It will be the most watched U.S. Senate race in the country this year, and it’s expected to come down to a battle royale between incumbent Republican Mitch McConnell and the presumed favorite for the Democratic nomination, state Secretary of State Alison Lundergan Grimes.
But nine candidates, including McConnell and Grimes, have filed for the May primary — four Democrats and five Republicans.
McConnell is the prohibitive favorite to win his party’s nomination for the seat he has held for five terms, first being elected in 1984 in an upset win over incumbent Democrat Walter “Dee” Huddleston as Ronald Reagan swept to an easy second-term re-election.

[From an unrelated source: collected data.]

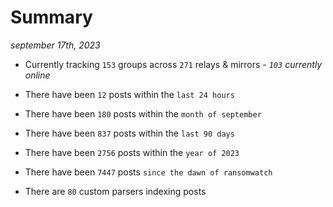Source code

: 
# Summary
_september 17th, 2023_

- Currently tracking `153` groups across `271` relays & mirrors - _`103` currently online_

- There have been `12` posts within the `last 24 hours`

- There have been `180` posts within the `month of september`

- There have been `837` posts within the `last 90 days`

- There have been `2756` posts within the `year of 2023`

- There have been `7447` posts `since the dawn of ransomwatch`

- There are `80` custom parsers indexing posts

But he’s being challenged by Louisville investment manager Matt Bevin, who is supported by several Kentucky and some national tea party groups. Bevin has consistently fallen behind McConnell in publicly released polls by 20 points or more, although that’s an improvement from the first polls after he got in where he trailed by almost 40 points.

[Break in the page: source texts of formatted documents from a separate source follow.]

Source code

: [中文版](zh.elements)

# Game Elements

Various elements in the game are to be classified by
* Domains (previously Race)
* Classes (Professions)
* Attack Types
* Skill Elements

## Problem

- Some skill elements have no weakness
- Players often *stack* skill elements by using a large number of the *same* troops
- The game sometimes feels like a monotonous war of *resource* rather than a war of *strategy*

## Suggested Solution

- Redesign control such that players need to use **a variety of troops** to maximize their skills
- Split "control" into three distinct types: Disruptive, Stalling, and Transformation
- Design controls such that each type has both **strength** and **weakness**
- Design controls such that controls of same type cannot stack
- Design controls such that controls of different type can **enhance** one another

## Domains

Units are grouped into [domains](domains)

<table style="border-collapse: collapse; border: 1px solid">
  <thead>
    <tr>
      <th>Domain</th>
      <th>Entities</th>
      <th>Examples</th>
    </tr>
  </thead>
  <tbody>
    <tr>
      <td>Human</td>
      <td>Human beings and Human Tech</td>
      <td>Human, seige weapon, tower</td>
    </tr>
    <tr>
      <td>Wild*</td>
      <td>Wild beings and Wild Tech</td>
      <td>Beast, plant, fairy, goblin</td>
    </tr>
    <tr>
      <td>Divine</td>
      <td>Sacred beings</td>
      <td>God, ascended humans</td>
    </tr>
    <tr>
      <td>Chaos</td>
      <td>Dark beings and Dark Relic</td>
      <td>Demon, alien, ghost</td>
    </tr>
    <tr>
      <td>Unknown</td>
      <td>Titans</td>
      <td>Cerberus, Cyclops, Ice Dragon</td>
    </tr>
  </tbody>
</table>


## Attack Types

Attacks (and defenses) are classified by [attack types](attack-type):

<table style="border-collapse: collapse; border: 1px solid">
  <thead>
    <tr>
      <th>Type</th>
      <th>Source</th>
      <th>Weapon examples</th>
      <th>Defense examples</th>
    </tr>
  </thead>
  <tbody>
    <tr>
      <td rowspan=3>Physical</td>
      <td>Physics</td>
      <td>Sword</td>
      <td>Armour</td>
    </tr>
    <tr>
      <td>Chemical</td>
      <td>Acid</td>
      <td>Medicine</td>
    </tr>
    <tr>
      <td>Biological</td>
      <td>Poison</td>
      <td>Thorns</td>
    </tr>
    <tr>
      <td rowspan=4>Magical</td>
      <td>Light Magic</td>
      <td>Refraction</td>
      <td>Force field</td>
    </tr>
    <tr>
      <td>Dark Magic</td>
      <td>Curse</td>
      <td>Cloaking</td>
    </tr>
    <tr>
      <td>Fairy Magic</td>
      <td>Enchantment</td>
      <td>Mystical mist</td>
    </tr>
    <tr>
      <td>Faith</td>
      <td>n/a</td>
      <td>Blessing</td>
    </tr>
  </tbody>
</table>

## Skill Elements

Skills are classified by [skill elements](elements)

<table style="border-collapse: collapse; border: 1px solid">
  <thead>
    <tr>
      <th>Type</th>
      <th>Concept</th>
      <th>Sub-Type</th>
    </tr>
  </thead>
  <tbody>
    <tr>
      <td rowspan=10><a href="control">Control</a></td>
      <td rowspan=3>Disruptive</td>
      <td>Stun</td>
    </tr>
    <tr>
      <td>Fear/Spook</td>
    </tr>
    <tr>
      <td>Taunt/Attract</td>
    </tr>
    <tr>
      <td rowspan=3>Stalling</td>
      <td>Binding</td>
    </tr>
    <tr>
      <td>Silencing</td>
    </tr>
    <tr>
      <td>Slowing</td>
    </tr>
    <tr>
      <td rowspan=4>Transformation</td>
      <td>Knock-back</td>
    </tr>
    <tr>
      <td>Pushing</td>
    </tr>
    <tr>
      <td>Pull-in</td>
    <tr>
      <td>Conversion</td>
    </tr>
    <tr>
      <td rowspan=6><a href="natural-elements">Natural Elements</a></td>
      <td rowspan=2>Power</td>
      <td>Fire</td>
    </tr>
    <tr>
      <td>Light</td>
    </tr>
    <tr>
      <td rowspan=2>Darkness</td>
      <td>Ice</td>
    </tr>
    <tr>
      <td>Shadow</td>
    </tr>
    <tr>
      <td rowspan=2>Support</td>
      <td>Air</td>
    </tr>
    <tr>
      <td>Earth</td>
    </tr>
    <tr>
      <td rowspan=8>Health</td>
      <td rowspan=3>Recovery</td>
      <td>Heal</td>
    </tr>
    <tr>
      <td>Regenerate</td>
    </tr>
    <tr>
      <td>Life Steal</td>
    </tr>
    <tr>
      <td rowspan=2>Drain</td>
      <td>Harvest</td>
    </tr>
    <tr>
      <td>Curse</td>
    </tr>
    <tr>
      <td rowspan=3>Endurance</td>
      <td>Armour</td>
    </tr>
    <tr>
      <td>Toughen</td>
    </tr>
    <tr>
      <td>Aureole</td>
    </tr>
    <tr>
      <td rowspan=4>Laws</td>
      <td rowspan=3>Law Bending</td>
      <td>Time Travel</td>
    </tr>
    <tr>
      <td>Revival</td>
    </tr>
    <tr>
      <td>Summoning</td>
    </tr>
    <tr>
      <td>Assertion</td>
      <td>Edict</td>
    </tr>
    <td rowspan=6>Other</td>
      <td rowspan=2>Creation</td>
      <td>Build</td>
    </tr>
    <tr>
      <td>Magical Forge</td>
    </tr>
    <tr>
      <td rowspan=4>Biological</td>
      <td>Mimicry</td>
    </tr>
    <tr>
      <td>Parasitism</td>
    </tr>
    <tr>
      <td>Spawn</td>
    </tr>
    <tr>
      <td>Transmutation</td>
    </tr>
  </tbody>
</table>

Three other minor candidate Republicans have filed: Shawna Sterling of Sharpsburg; James Bradley Copas of Lexington; and Chris Payne of Salvisa. Gurley Martin, a 90-year-old from Owensboro earlier filed but has withdrawn.
In the Democratic primary, Grimes is opposed by University of Louisville professor Greg Leichty; Burrel Charles Farnsley of Louisville, who has run unsuccessfully for Congress previously; and Todd Becktenwald of Louisville.
Sixteen filed for Congress from Kentucky, including all incumbents. Only one, Kentucky’s lone Democrat Congressman, John Yarmuth of Louisville, faces a primary opponent. E. Ray Pierce filed as a Democratic candidate in the Third District but isn’t considered a threat. Louisville physician Michael Macfarlane filed as a Republican and opposes the Affordable Care Act.
Only one incumbent is thought to face any risk to re-election, and Republican Sixth District Congressman Andy Barr of Lexington is still favored to win a second term. He will face off against the winner of a Democratic primary between Elisabeth Jensen, an education advocate from Lexington, and Geoffrey M. “Geoff” Young, a former state employee.
In the First District, incumbent Republican Ed Whitfield of Hopkinsville will face the winner of the Democratic primary between Wesley Seaton Bolin of Murray and Charles Kendall Hatchett of Benton. Whitfield defeated Hatchett two years ago.
In the Second, Democrat Ron Leach, a retired military officer from Brandenburg, is challenging Republican incumbent Brett Guthrie of Bowling Green.
Democrat Peter Newberry of Berry will challenge first-term Republican Thomas Massie in the heavily Republican and conservative Fourth District.
Kentucky’s longest serving congressman and chairman of the powerful House Appropriations Committee, Republican Harold “Hal” Rogers of Somerset, will face one of two Democrats in the fall for the Fifth District seat. Running in the Democratic primary are attorney Kenneth S. Stepp of Manchester who has run previously but never mounted a serious challenge to Rogers, and Billy Ray Wilson of London.